Капитан Шедченко нахмурилась:
— Перестаньте. Я шучу, и вы шутите. Тут дело государственное, и давайте серьезно. — Она подала знак помощнице. — Итак, мы закончили работу над уголовным делом.
— И меня отпустят? Теперь я уж никак не смогу повлиять на следствие.
— Посмотрим, — ответила следователь. — Но у нас есть вопросы, ответы на которые с вашей стороны могут смягчить ситуацию. Мы бы хотели взаимопонимания. Могу я задать вам первый вопрос?
— А могу я? Все-таки лицо пострадавшее…
— Нет. — Она была серьезна. — Лицо пострадавшее — наше с вами государство. Несмотря на все огромное давление со стороны прессы и некоторых ваших коллег, которое вас, видимо, радует и внушает надежды, нас никто не убедит, что два академических института, приславшие заключения по вашему делу, не разбираются в тематике.
Алексей Александрович мучительно улыбнулся:
— А они действительно из тех, кто разбирается?
— Скоро узнаете, — сказала она.
— Но скажите… Вы сами верите, что я передал гостайну?
— Вопрос такой. — Шедченко снова дала знак помощнице. — Раскаиваетесь ли вы в содеянном?
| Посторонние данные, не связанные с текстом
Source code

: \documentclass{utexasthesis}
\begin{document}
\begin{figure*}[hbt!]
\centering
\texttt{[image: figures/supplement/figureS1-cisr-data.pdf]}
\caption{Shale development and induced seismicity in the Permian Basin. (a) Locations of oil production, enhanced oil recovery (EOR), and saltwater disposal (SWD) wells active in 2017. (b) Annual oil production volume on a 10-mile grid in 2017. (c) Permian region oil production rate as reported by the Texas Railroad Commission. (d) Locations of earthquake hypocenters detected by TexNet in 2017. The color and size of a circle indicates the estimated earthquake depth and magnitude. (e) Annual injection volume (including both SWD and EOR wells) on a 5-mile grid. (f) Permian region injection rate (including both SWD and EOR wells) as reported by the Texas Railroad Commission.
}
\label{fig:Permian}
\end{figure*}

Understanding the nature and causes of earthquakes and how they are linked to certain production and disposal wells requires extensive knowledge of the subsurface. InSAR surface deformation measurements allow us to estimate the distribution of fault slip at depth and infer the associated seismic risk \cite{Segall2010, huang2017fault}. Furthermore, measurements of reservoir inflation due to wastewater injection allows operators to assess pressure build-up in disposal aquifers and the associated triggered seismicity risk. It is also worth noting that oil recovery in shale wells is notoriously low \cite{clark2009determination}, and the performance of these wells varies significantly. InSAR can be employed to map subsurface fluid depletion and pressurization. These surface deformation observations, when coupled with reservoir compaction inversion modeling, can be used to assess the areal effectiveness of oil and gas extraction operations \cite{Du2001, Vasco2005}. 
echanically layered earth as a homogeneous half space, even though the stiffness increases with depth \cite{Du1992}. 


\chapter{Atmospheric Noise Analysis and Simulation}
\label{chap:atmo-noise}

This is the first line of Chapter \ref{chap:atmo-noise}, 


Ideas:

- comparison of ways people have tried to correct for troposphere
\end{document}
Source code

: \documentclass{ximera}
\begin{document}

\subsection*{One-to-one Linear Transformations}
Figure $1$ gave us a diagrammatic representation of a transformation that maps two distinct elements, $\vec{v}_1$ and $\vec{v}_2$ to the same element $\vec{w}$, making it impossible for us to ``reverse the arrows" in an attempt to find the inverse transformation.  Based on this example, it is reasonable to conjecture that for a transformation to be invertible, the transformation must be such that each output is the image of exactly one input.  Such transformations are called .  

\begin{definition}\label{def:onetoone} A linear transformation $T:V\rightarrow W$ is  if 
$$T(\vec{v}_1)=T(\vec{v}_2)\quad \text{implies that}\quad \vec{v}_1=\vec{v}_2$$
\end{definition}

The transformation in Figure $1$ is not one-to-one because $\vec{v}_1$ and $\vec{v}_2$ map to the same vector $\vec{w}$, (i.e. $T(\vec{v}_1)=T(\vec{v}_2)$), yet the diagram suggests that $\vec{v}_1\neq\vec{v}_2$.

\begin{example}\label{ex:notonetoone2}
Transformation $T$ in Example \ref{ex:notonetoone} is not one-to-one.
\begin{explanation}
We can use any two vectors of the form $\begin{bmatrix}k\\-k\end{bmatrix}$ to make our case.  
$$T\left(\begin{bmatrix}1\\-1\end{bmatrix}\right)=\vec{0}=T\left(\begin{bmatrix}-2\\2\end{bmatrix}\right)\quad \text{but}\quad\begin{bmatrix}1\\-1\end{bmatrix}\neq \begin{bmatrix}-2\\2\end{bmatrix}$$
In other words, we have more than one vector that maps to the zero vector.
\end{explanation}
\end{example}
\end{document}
И если да, можете ли конкретно рассказать, что именно вы там делали для них? По пунктам.
— Только то, что было в открытой печати. Да я ничего другого и не знаю. Ну не верите — езжайте к ним, допросите!
Капитан Шедченко резко бросила:
— Гражданин Левушкин-Александров, мне не до шуток!